Where the data below begins, start retyping exactly, and end on the line with "benötigter Daten. (R2)", which is included; no picture goes in.

---------- Record extracts ----------

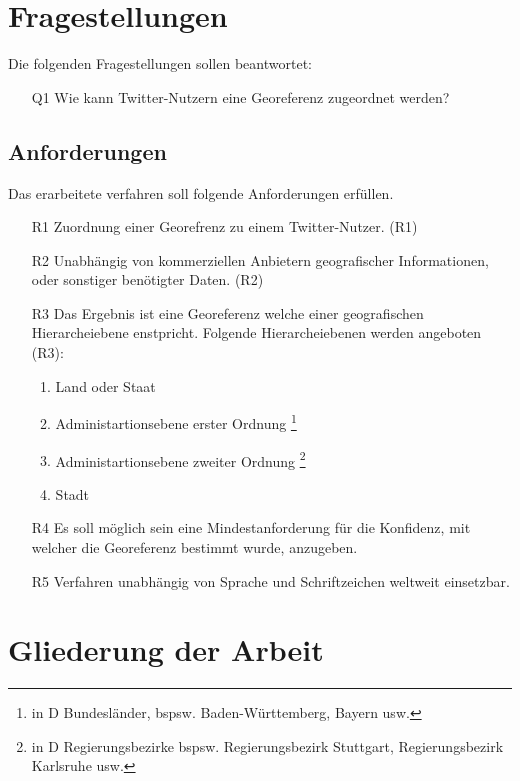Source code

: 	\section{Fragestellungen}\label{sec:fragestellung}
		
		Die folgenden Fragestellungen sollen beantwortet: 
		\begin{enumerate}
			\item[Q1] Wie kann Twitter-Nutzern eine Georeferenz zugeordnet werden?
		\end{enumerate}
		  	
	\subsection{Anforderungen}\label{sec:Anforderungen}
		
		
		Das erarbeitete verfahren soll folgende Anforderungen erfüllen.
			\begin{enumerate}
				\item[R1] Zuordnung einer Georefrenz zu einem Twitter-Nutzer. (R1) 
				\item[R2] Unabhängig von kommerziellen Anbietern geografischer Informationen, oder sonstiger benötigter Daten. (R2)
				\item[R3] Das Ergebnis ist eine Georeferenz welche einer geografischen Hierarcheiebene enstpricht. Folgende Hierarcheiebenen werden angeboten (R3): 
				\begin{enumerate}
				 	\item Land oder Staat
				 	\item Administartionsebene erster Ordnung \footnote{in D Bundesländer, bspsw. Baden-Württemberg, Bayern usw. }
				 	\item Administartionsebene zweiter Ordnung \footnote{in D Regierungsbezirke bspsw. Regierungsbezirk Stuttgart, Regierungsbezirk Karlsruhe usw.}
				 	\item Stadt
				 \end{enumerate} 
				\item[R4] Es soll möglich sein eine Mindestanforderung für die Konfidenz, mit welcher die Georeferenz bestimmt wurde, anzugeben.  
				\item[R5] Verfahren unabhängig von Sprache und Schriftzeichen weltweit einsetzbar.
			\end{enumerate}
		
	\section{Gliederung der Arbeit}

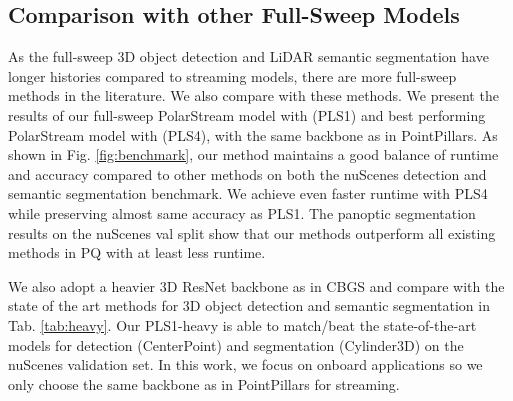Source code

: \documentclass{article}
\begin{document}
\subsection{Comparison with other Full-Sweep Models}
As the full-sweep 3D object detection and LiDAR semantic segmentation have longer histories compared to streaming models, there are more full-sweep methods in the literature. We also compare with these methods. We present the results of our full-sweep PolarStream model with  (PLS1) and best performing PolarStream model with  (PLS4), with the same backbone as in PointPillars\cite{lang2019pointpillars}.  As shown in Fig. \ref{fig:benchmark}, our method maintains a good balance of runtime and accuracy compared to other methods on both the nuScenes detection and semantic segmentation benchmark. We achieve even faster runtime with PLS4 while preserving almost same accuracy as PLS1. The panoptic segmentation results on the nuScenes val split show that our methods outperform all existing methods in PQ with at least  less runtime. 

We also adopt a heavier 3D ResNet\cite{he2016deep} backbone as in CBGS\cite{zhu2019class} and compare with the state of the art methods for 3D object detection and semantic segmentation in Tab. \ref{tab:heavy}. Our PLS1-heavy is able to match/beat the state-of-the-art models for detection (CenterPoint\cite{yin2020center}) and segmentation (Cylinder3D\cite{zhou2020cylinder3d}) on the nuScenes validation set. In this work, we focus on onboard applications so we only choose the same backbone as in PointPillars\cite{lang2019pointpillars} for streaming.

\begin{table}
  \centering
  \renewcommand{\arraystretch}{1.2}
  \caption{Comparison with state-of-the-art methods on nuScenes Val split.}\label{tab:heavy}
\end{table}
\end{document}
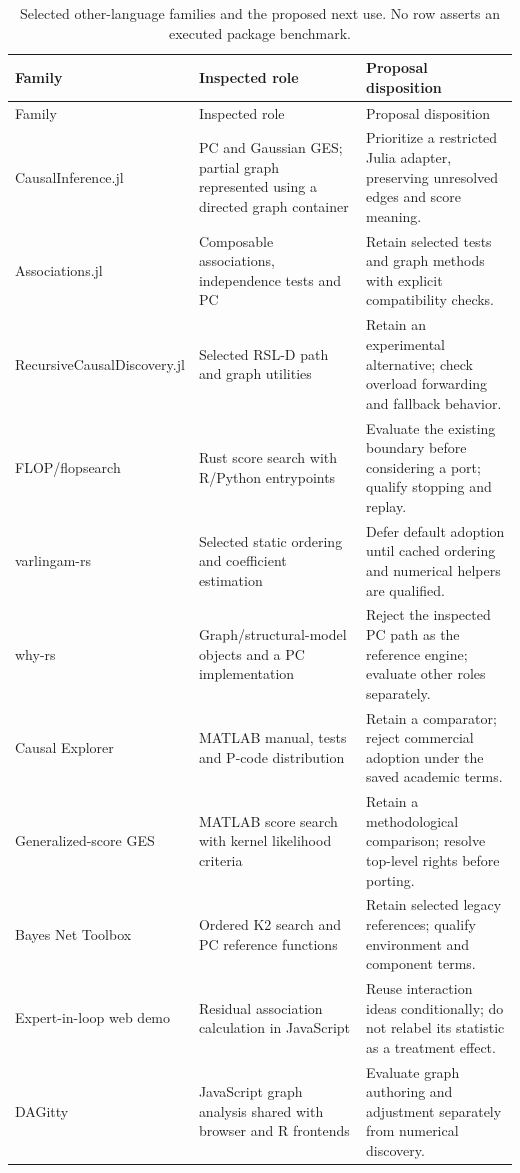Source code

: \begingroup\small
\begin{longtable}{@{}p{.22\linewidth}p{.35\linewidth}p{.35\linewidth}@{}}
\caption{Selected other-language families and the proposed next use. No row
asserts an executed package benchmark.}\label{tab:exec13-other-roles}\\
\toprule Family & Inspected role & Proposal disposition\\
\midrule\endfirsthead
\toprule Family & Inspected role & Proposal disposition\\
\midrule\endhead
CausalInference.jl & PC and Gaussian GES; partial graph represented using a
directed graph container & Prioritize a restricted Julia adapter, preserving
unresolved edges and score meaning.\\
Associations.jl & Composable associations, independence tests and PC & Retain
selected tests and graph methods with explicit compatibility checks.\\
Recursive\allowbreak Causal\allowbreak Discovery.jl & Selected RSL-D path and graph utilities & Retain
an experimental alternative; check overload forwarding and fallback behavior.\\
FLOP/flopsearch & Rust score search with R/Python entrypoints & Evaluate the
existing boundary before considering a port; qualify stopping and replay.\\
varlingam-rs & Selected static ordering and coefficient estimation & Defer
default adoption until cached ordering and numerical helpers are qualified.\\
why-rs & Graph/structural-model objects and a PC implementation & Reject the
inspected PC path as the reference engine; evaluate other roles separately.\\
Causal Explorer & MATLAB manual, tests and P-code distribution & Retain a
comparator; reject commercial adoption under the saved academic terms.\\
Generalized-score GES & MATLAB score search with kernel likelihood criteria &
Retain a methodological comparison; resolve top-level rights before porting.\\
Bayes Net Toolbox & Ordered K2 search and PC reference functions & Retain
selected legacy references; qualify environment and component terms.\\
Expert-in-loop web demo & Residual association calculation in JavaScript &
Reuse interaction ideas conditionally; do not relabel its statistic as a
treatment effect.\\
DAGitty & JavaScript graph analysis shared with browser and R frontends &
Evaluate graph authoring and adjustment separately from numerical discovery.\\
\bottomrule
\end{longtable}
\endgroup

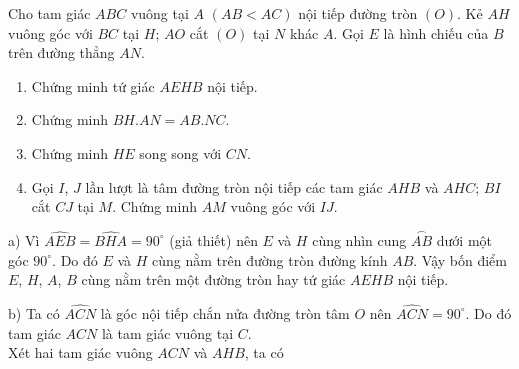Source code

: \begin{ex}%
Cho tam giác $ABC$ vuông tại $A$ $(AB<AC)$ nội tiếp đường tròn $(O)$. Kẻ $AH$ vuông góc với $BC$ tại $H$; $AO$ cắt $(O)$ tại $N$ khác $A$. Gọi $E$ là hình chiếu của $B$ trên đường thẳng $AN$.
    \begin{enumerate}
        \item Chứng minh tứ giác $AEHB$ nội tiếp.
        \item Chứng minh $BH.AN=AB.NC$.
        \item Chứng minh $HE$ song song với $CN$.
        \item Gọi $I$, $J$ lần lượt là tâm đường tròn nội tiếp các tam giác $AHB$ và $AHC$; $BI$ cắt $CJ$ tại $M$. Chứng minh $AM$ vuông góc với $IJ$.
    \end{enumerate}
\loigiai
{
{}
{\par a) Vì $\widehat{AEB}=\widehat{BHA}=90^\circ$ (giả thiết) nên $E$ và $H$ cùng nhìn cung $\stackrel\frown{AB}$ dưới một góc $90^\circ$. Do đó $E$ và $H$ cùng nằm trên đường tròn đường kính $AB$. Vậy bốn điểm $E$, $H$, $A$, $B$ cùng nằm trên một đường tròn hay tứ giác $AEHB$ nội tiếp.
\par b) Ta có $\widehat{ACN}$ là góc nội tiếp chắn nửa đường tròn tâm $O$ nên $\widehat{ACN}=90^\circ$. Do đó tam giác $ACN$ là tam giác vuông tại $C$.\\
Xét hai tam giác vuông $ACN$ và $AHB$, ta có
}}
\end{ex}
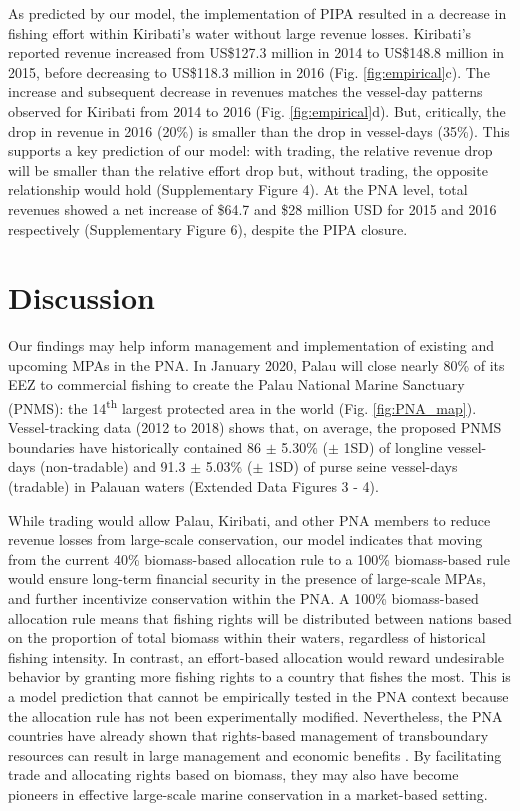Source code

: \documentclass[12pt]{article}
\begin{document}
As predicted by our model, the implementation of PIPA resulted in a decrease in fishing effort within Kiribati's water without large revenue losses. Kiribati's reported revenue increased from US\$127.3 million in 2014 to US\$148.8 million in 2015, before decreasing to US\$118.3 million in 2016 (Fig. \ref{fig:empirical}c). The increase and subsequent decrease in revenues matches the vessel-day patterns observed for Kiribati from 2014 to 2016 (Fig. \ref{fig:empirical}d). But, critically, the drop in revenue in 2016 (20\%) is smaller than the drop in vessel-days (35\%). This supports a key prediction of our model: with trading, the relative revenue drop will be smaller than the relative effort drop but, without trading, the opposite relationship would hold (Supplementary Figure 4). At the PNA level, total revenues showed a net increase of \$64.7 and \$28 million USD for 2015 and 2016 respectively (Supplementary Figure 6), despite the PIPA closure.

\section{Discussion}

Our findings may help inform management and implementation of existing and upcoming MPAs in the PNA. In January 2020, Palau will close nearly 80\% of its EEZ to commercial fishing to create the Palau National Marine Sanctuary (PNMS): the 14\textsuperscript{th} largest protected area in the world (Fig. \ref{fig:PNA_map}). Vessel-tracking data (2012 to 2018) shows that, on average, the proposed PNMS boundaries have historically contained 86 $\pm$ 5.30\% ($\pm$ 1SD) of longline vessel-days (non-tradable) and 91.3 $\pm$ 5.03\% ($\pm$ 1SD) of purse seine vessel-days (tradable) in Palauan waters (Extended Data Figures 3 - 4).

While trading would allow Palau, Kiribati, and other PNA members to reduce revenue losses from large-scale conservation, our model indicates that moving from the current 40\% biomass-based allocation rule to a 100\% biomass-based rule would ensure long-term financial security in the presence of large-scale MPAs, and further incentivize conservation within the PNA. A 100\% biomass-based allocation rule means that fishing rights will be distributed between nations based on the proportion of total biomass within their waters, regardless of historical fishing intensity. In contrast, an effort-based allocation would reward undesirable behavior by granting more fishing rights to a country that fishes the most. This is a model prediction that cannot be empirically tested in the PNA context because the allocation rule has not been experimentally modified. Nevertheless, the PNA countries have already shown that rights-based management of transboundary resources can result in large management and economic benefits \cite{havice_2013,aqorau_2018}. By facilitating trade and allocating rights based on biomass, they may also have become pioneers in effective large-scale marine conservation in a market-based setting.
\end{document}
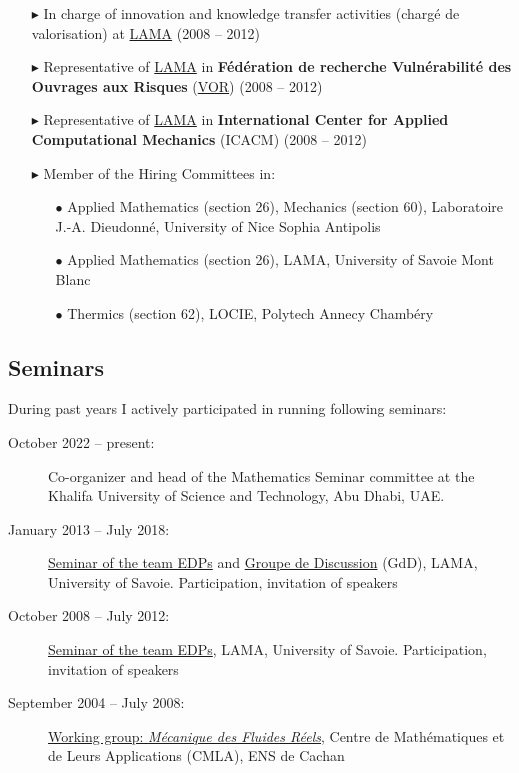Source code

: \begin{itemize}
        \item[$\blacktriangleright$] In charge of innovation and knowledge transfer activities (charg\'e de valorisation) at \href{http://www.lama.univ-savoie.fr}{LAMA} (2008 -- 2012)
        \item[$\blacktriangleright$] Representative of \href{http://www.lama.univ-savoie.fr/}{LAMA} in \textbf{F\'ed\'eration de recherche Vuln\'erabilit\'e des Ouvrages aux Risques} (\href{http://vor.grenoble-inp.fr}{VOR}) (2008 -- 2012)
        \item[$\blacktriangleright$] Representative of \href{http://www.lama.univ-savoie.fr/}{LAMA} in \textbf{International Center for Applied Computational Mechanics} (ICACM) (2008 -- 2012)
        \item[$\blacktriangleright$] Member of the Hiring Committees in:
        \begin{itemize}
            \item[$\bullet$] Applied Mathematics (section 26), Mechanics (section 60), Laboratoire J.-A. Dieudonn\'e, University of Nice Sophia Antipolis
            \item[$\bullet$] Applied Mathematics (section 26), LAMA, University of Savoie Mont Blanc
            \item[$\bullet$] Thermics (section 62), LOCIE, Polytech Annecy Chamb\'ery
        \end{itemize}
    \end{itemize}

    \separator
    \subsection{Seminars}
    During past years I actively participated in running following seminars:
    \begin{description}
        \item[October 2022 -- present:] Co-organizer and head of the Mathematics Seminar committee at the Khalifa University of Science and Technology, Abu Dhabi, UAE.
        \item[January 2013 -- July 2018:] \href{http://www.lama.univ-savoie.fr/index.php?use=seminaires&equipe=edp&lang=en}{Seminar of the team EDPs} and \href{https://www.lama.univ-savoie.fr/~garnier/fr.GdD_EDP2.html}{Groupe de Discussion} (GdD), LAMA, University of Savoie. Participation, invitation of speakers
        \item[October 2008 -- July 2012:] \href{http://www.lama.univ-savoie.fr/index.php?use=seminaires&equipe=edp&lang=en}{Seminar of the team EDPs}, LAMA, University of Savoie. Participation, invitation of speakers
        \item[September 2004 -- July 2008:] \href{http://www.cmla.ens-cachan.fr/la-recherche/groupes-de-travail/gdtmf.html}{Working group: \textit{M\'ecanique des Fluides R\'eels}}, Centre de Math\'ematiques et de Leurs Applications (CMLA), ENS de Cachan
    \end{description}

----------

• _Response to this exercise_
Source code

: 	\section{Fragestellungen}\label{sec:fragestellung}
		
		Die folgenden Fragestellungen sollen beantwortet: 
		\begin{enumerate}
			\item[Q1] Wie kann Twitter-Nutzern eine Georeferenz zugeordnet werden?
		\end{enumerate}
		  	
	\subsection{Anforderungen}\label{sec:Anforderungen}
		
		
		Das erarbeitete verfahren soll folgende Anforderungen erfüllen.
			\begin{enumerate}
				\item[R1] Zuordnung einer Georefrenz zu einem Twitter-Nutzer. (R1) 
				\item[R2] Unabhängig von kommerziellen Anbietern geografischer Informationen, oder sonstiger benötigter Daten. (R2)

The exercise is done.